DATA IN THIS EXERCISE:

»»

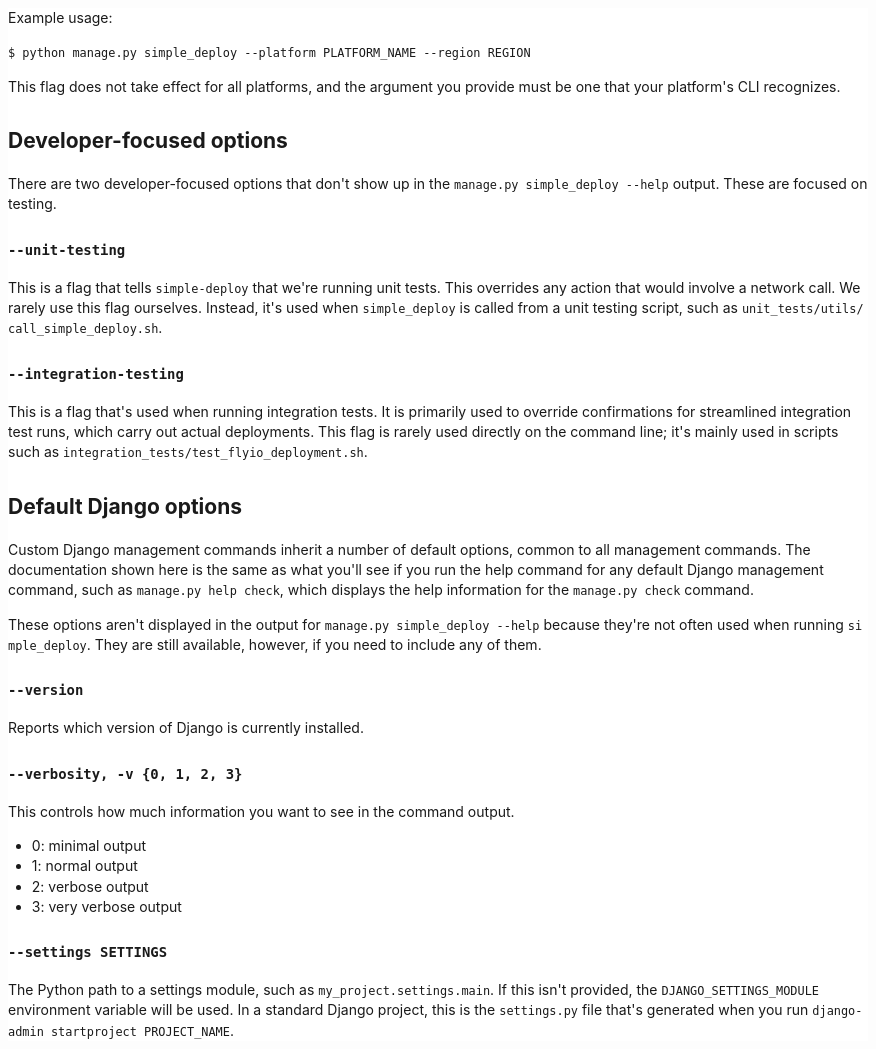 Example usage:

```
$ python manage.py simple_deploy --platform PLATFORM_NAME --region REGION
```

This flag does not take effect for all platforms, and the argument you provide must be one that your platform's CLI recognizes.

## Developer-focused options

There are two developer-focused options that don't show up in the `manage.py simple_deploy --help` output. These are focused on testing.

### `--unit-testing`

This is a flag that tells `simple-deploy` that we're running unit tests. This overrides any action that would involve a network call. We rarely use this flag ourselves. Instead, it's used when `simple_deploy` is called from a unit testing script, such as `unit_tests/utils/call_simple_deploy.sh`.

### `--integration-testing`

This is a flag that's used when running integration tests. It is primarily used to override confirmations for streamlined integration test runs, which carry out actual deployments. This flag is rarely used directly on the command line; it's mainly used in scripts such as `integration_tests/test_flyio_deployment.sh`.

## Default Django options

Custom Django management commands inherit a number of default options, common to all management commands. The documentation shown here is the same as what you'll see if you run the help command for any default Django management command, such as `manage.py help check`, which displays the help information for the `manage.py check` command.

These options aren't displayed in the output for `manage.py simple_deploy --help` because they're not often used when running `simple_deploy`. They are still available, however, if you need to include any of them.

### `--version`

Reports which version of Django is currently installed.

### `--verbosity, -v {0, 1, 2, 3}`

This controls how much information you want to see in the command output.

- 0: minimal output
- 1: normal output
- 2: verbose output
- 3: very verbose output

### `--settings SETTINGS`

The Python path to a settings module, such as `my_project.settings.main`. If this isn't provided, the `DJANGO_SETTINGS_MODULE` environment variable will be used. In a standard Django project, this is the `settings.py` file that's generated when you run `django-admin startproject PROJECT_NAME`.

««
»»

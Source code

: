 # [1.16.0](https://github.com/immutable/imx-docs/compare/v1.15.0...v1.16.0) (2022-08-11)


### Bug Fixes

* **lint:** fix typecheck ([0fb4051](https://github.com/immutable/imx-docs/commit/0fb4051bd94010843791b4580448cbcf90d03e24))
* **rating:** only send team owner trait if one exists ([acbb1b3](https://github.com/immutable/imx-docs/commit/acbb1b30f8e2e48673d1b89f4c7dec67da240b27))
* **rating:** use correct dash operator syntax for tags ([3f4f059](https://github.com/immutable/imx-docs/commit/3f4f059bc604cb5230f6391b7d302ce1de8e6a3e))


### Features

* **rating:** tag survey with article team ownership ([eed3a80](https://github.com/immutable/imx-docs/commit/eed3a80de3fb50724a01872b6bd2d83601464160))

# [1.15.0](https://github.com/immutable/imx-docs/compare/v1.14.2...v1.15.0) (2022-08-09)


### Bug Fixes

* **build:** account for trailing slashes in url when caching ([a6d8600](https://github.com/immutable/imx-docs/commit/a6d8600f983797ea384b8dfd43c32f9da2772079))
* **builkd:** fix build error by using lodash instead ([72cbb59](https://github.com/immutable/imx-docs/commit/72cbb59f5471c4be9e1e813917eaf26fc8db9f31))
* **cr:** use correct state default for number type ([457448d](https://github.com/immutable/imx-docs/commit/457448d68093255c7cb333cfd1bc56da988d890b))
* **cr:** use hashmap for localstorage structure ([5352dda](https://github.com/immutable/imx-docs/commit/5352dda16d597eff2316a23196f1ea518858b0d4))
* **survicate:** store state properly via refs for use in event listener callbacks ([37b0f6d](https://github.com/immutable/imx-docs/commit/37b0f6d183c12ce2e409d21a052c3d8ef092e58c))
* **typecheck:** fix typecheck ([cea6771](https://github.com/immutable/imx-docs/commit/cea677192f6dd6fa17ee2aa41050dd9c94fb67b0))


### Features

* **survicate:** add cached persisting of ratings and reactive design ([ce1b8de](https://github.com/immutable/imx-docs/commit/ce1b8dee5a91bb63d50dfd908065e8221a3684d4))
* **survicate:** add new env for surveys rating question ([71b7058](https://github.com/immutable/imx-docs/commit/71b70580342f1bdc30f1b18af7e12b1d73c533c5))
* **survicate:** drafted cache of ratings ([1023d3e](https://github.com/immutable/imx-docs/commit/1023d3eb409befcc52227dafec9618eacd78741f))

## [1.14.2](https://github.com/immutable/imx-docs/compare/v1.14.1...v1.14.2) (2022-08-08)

««

AIM OF THE TASK: Of the entries listed above, reproduce only the lines starting at the line containing "## Default Django options" and ending at the line containing "- 1: normal output". Include both, exactly as they stand.

RESPONSE:
## Default Django options

Custom Django management commands inherit a number of default options, common to all management commands. The documentation shown here is the same as what you'll see if you run the help command for any default Django management command, such as `manage.py help check`, which displays the help information for the `manage.py check` command.

These options aren't displayed in the output for `manage.py simple_deploy --help` because they're not often used when running `simple_deploy`. They are still available, however, if you need to include any of them.

### `--version`

Reports which version of Django is currently installed.

### `--verbosity, -v {0, 1, 2, 3}`

This controls how much information you want to see in the command output.

- 0: minimal output
- 1: normal output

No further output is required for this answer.